LISTED RECORDS »
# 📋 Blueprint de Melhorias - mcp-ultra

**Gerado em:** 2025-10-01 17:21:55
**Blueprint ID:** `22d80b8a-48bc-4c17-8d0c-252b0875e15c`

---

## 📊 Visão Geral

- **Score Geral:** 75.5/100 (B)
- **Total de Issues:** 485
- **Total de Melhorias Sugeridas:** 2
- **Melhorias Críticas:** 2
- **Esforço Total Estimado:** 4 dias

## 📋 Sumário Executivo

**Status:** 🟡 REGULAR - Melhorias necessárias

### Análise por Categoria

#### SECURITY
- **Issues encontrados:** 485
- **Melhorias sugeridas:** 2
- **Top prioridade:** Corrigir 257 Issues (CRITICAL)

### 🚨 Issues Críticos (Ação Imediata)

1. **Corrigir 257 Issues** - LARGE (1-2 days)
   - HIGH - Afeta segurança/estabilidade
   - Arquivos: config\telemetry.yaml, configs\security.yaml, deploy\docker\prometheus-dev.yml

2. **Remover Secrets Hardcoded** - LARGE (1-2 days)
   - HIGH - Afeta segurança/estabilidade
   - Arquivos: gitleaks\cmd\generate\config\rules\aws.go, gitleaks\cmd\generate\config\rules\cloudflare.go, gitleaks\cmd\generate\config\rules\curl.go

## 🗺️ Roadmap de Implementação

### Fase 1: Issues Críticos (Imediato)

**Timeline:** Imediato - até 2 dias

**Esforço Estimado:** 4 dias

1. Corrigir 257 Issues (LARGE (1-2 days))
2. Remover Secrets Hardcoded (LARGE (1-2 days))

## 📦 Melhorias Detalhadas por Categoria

WORK INSTRUCTION » Every record must be repeated precisely and in full.

COMPLETED EXERCISE »
# 📋 Blueprint de Melhorias - mcp-ultra

**Gerado em:** 2025-10-01 17:21:55
**Blueprint ID:** `22d80b8a-48bc-4c17-8d0c-252b0875e15c`

---

## 📊 Visão Geral

- **Score Geral:** 75.5/100 (B)
- **Total de Issues:** 485
- **Total de Melhorias Sugeridas:** 2
- **Melhorias Críticas:** 2
- **Esforço Total Estimado:** 4 dias

## 📋 Sumário Executivo

**Status:** 🟡 REGULAR - Melhorias necessárias

### Análise por Categoria

#### SECURITY
- **Issues encontrados:** 485
- **Melhorias sugeridas:** 2
- **Top prioridade:** Corrigir 257 Issues (CRITICAL)

### 🚨 Issues Críticos (Ação Imediata)

1. **Corrigir 257 Issues** - LARGE (1-2 days)
   - HIGH - Afeta segurança/estabilidade
   - Arquivos: config\telemetry.yaml, configs\security.yaml, deploy\docker\prometheus-dev.yml

2. **Remover Secrets Hardcoded** - LARGE (1-2 days)
   - HIGH - Afeta segurança/estabilidade
   - Arquivos: gitleaks\cmd\generate\config\rules\aws.go, gitleaks\cmd\generate\config\rules\cloudflare.go, gitleaks\cmd\generate\config\rules\curl.go

## 🗺️ Roadmap de Implementação

### Fase 1: Issues Críticos (Imediato)

**Timeline:** Imediato - até 2 dias

**Esforço Estimado:** 4 dias

1. Corrigir 257 Issues (LARGE (1-2 days))
2. Remover Secrets Hardcoded (LARGE (1-2 days))

## 📦 Melhorias Detalhadas por Categoria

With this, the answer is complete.